Nimbo-stratus is generally a low cloud form and may be thousands of feet thick. It is a rain, snow, or sleet cloud. It is never accompanied by lightning, thunder, or hail. It can be distinguished from the stratus type in that it is darker. Streaks of rain or snow falling from these clouds but not reaching the ground are called ‘virga’.

(7) Strato-cumulus:

“Grey or whitish, or both gray and whitish, patch, sheet or layer of cloud which almost always has dark parts, composed of tessellations, rounded masses, rolls, etc. which are non-fibrous (except for virga) and which may or may not be merged; most of the regularly arranged small elements have an apparent width of more than five degrees.”

Strato-cumulus is a low cloud layer consisting of large lumpy masses or rolls of dull gray colour with brighter interstices.

(8) Stratus:

“Generally gray cloud layer with a fairly uniform base, which may give drizzle, ice prisms, or snow grains. When the sun is visible through the cloud, its outline is clearly discernible. Stratus does not produce halo phenomena except, possibly, at very low temperatures. Sometimes stratus appears in the form of ragged patches.’

Looked at from above, stratus has a uniform top, which indicates a temperature inversion. Stratus clouds are without any particular form or structure. Sky may be completely covered by this type of cloud. They are frequently broken. It is difficult to differentiate between a high fog and stratus cloud. When stratus clouds are overlain by the higher altostratus, they become thicker and darker.

(9) Cumulus:

“Detached clouds, generally dense and with sharp outlines, developing vertically in the form of rising mounds, domes or towers, of which the bulging upper parts often resemble a cauliflower. The sunlit parts of these clouds are mostly brilliant white; their base is relatively dark and nearly horizontal. Sometimes cumulus is ragged”.

Cumulus clouds represent the tops of strong convective currents. Their flat bases, if extended toward each other, form a nearly perfect plane surface-the dew point level. Irregular patches of cumulus are called fractocumulus.
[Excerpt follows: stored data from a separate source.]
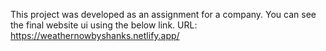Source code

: This project was developed  as an assignment for a company. You can see the final website ui using the below link.
URL: https://weathernowbyshanks.netlify.app/
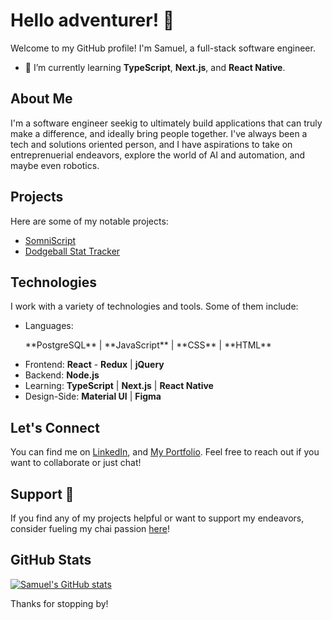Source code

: 
# Hello adventurer! 👋

Welcome to my GitHub profile! I'm Samuel, a full-stack software engineer.
- 🌱 I’m currently learning **TypeScript**, **Next.js**, and **React Native**.

## About Me
I'm a software engineer seekig to ultimately build applications that can truly make a difference, and ideally bring people together. I've always been a tech and solutions oriented person, and I have aspirations to take on entreprenuerial endeavors, explore the world of AI and automation, and maybe even robotics.

## Projects
Here are some of my notable projects:
- [SomniScript](https://github.com/Samueltaneously/prime-solo-project)
- [Dodgeball Stat Tracker](https://github.com/willbuck/dodgeball-stat-tracker)

## Technologies
I work with a variety of technologies and tools. Some of them include:

- Languages:
  <p>**PostgreSQL**  |  **JavaScript**  |  **CSS**  |  **HTML**</p>
- Frontend: **React** - **Redux**  |  **jQuery**
- Backend: **Node.js**
- Learning: **TypeScript**  |  **Next.js**  |  **React Native**
- Design-Side: **Material UI**  |  **Figma**

## Let's Connect
You can find me on [LinkedIn](https://www.linkedin.com/in/samuelhnelson/), and [My Portfolio](https://samueltaneously.github.io/). Feel free to reach out if you want to collaborate or just chat!

## Support 🚀
If you find any of my projects helpful or want to support my endeavors, consider fueling my chai passion [here](https://www.buymeacoffee.com/samueltaneously)!

## GitHub Stats
[![Samuel's GitHub stats](https://github-readme-stats.vercel.app/api?username=Samueltaneously)](https://github.com/Samueltaneously)

Thanks for stopping by!
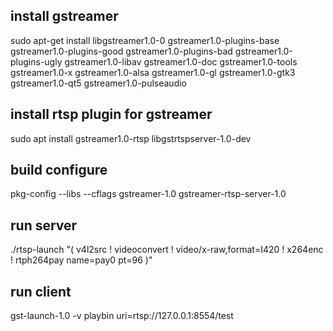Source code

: ## install gstreamer
sudo apt-get install libgstreamer1.0-0 gstreamer1.0-plugins-base gstreamer1.0-plugins-good gstreamer1.0-plugins-bad gstreamer1.0-plugins-ugly gstreamer1.0-libav gstreamer1.0-doc gstreamer1.0-tools gstreamer1.0-x gstreamer1.0-alsa gstreamer1.0-gl gstreamer1.0-gtk3 gstreamer1.0-qt5 gstreamer1.0-pulseaudio

## install rtsp plugin for gstreamer
sudo apt install gstreamer1.0-rtsp libgstrtspserver-1.0-dev

## build configure
pkg-config --libs --cflags gstreamer-1.0 gstreamer-rtsp-server-1.0

## run server
./rtsp-launch "( v4l2src ! videoconvert ! video/x-raw,format=I420 ! x264enc ! rtph264pay name=pay0 pt=96 )"

## run client
gst-launch-1.0 -v playbin uri=rtsp://127.0.0.1:8554/test

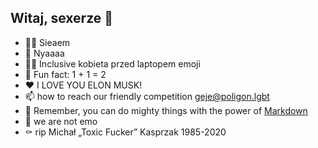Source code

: ## Witaj, sexerze 👋
* 🙋‍♀️ Sieaem
* 🌈 Nyaaaa
* 👩‍💻 Inclusive kobieta przed laptopem emoji
* 🍿 Fun fact: 1 + 1 = 2
* ❤️ I LOVE YOU ELON MUSK!
* 📫 how to reach our friendly competition [geje@poligon.lgbt](mailto:geje@poligon.lgbt)
* 🧙 Remember, you can do mighty things with the power of [Markdown](https://docs.github.com/github/writing-on-github/getting-started-with-writing-and-formatting-on-github/basic-writing-and-formatting-syntax)
* 🖤 we are not emo
* ⚰️ rip Michał „Toxic Fucker” Kasprzak 1985-2020
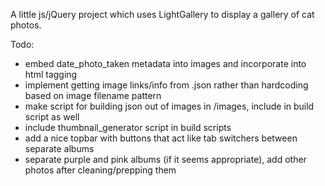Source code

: A little js/jQuery project which uses LightGallery to display a gallery of cat photos.

Todo:

- embed date_photo_taken metadata into images and incorporate into html tagging
- implement getting image links/info from .json rather than hardcoding based on image filename pattern
- make script for building json out of images in /images, include in build script as well
- include thumbnail_generator script in build scripts
- add a nice topbar with buttons that act like tab switchers between separate albums
- separate purple and pink albums (if it seems appropriate), add other photos after cleaning/prepping them 
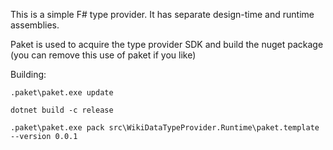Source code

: 
This is a simple F# type provider.  It has separate design-time and runtime assemblies.

Paket is used to acquire the type provider SDK and build the nuget package (you can remove this use of paket if you like)

Building:

    .paket\paket.exe update

    dotnet build -c release

    .paket\paket.exe pack src\WikiDataTypeProvider.Runtime\paket.template --version 0.0.1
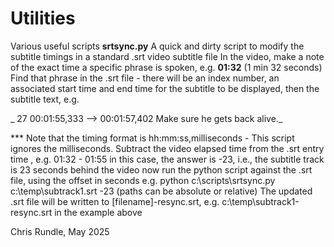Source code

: # Utilities
Various useful scripts
**srtsync.py**
A quick and dirty script to modify the subtitle timings in a standard .srt video subtitle file
In the video, make a note of the exact time a specific phrase is spoken, e.g. **01:32** (1 min 32 seconds)
Find that phrase in the .srt file - 
there will be an index number, an associated start time and end time for the subtitle to be displayed, then the subtitle text, 
e.g.

_       27
       00:01:55,333 --> 00:01:57,402
       Make sure he gets back alive._

 *** Note that the timing format is hh:mm:ss,milliseconds - This script ignores the milliseconds.
 Subtract the video elapsed time from the .srt entry time , e.g. 01:32 - 01:55
 in this case, the answer is -23, i.e., the subtitle track is 23 seconds behind the video
 now run the python script against the .srt file, using the offset in seconds e.g.
 python c:\scripts\srtsync.py c:\temp\subtrack1.srt -23
 (paths can be absolute or relative)
 The updated .srt file will be written to [filename]-resync.srt,
 e.g. c:\temp\subtrack1-resync.srt in the example above

 Chris Rundle, May 2025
They may occur during any season. Cumulus is generally found in the day time over land areas. They dissipate at night. They produce only light precipitation. They often represent a transition to cumulo-nimbus, which is the heavier shower cloud. Air that is heated from below or cooled from above produces cumulus clouds.

(10) Cumulo-nimbus:

“Heavy and dense cloud, with a considerable vertical extent, in the form of a mountain or huge towers. At least part of its upper portion is usually smooth, or fibrous, or striated, and nearly always flattened; this part often spreads out in the shape of an anvil or vast plume.

Under the base of this cloud which is often very dark, there are frequently low ragged clouds either merged with it or not, and precipitation sometimes in the form of virga”.

Cumulo-nimbus is a towering cloud sometimes spreading out on top to form an ‘anvil head’. This type of cloud is associated with heavy rainfall, thunder, lightning, hail, and tornadoes. This cloud has a flat top (anvil head) and a flat base.

It appears darker as condensation within it increases, and it obstructs, the sun. It is the great thunderhead, which is the source of the squally, gusty, short-lived thunderstorms. Such thunderstorms are very common during summer afternoons in the middle and low latitudes. This type of cloud is easily recognised by the fall of a real shower and sudden darkening of the sky.